Human Flourishing Notes

Human Flourishing

Objectives

  • Articulate one’s vision, justification, and criteria of human flourishing.
  • Identify different conceptions of human flourishing.
  • Compare Buddhist and materialist economics.
  • Critique human flourishing vis-à-vis progress of science and technology.
  • Write a reflection paper on human flourishing.
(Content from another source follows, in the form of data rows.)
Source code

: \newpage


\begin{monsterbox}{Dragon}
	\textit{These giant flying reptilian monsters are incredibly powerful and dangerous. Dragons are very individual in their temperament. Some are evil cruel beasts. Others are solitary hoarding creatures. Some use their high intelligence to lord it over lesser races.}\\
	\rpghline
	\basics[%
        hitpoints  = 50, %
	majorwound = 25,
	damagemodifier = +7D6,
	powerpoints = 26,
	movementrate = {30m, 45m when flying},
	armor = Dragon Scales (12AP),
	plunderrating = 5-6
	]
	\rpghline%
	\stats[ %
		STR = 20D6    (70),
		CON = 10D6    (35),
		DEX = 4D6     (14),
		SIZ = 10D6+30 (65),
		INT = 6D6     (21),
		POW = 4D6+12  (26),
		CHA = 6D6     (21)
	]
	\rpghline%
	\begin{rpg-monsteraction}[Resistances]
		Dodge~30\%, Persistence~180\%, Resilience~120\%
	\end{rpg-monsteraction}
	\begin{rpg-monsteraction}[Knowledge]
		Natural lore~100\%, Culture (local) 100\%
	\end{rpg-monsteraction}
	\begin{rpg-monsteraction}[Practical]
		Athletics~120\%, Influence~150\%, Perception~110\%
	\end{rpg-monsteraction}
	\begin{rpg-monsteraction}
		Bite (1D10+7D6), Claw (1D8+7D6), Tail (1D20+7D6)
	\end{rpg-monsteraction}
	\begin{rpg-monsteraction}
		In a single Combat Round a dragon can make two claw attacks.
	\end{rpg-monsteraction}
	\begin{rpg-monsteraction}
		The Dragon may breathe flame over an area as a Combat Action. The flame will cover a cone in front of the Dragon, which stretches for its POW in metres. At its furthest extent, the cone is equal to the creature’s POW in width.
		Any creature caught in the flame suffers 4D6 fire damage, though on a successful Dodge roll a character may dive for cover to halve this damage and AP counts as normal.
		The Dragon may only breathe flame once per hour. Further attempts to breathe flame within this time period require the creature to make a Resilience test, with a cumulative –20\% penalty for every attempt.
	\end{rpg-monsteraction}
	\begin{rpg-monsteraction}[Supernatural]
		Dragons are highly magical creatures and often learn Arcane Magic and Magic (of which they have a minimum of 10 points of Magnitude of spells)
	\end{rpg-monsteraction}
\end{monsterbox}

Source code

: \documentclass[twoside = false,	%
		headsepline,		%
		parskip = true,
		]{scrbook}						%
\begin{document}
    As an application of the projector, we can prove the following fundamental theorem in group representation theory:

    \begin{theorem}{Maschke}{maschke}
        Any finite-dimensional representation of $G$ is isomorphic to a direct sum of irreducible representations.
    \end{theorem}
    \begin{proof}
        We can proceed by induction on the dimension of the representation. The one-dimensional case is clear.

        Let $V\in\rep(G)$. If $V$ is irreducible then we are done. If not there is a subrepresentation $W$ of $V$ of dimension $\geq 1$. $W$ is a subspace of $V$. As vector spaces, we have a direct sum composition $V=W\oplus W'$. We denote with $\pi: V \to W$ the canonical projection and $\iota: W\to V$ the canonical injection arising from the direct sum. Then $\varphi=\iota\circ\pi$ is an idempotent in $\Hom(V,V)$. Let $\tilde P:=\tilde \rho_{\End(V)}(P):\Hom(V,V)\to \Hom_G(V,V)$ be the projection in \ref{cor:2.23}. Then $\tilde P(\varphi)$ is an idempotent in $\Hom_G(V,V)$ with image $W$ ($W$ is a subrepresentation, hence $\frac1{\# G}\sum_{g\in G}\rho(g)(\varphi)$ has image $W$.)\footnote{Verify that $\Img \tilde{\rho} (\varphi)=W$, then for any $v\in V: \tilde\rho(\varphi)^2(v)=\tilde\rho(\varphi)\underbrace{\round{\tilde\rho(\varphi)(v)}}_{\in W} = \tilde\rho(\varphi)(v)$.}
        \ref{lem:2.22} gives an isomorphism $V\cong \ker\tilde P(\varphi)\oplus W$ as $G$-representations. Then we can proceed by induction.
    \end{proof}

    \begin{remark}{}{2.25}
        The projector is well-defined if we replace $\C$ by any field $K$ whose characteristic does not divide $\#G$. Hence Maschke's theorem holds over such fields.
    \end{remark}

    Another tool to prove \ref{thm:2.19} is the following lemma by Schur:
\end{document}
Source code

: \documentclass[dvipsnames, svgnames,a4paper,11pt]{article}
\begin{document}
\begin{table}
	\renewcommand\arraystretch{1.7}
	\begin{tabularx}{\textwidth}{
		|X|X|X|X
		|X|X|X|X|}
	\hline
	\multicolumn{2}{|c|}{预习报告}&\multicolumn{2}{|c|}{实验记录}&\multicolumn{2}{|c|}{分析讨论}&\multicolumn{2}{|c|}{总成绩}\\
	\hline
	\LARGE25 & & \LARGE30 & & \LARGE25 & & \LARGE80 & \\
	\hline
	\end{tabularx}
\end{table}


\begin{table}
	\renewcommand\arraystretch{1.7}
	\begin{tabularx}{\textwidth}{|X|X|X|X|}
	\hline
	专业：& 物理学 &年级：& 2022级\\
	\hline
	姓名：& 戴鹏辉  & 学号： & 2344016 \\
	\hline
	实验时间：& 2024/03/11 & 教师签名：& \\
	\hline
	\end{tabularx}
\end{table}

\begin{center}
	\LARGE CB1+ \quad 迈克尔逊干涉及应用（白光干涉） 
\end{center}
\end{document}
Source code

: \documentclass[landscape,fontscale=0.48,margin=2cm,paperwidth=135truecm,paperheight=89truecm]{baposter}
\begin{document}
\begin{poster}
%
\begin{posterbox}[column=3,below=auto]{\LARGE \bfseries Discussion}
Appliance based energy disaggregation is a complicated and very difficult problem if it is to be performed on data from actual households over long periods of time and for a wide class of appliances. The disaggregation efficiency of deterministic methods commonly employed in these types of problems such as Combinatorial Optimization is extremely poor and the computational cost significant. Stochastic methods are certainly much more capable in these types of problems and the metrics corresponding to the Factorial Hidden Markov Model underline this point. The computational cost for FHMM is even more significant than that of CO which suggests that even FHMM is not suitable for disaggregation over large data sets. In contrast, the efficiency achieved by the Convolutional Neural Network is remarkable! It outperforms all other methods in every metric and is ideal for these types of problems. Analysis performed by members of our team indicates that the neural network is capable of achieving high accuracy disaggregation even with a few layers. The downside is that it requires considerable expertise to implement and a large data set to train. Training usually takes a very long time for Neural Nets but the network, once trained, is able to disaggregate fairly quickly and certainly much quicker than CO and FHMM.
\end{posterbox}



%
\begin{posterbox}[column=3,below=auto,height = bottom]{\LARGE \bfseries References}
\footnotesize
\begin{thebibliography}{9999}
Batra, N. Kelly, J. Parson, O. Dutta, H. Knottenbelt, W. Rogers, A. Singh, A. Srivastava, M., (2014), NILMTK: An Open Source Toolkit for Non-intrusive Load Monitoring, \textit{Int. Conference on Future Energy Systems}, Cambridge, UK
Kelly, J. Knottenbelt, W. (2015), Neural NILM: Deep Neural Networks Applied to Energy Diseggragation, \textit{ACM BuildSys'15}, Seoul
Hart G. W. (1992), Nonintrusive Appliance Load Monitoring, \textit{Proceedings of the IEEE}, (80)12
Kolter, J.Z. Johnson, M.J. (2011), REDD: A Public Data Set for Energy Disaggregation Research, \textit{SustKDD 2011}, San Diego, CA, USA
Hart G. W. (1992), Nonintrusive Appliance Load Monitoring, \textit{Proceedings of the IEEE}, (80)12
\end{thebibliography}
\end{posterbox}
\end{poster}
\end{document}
Definition of Human Flourishing

  • A Greek and Western concept.
  • Relates to eudaimonia (good spirited, by Aristotle) to describe the pinnacle of happiness attainable by humans.
  • Often misrepresented by an overdeveloped and highly technological society.
  • The process of developing the capacities, strengths, and virtues of the individual in different areas of their life.

Reflection Question

  • Is development and wealth (or access to comfort) always the measure of a well-lived human life?

Western Conceptions

  • Claims may not always representative of Western notions of human flourishing, they still operate within Western conceptions of a well-lived life.

Buddhist Economics

  • E.F. Schumacher uses religious and moral principles to address human flourishing in "Small is Beautiful: Economics as if People Mattered."
  • “Right Livelihood” is one of the requirements of the Buddha’s Noble Eightfold Path.
  • Spiritual health and material well-being are not enemies, they are natural allies (Schumacher, 2014, p.421).
  • Traditional Western economics misunderstands by prioritizing goods over people, or utility over creativity.
  • Some economists treat their field as a positive science rather than a social science with assumptions.

Objective Reality

  • Human flourishing isn't based on an objective criteria.
  • Flourishing is more complicated than simple physical and mechanical movement.
  • Understanding flourishing as mechanical reduces humans to robots or objects.

Negative Thinking Toward Work

  • Focusing solely on wealth acquisition leads to unnecessary effort and dissatisfaction.

Source of Wealth & Labor

  • The source of wealth is human labor.
  • Automation can remove the cost in the process.
  • Employer: Disutility - labor as a letting go of leisure and comfort; in relation to this, wages are understood as a kind of compensation for the sacrifices made.

Differing Views

  • Employers envision “an output without employees,” while the work force envisions an “income without employment”.
  • If work is treated as something to escape and run away from, then every attempt to reduce workload is always preferable. The more processes decrease labor, the better.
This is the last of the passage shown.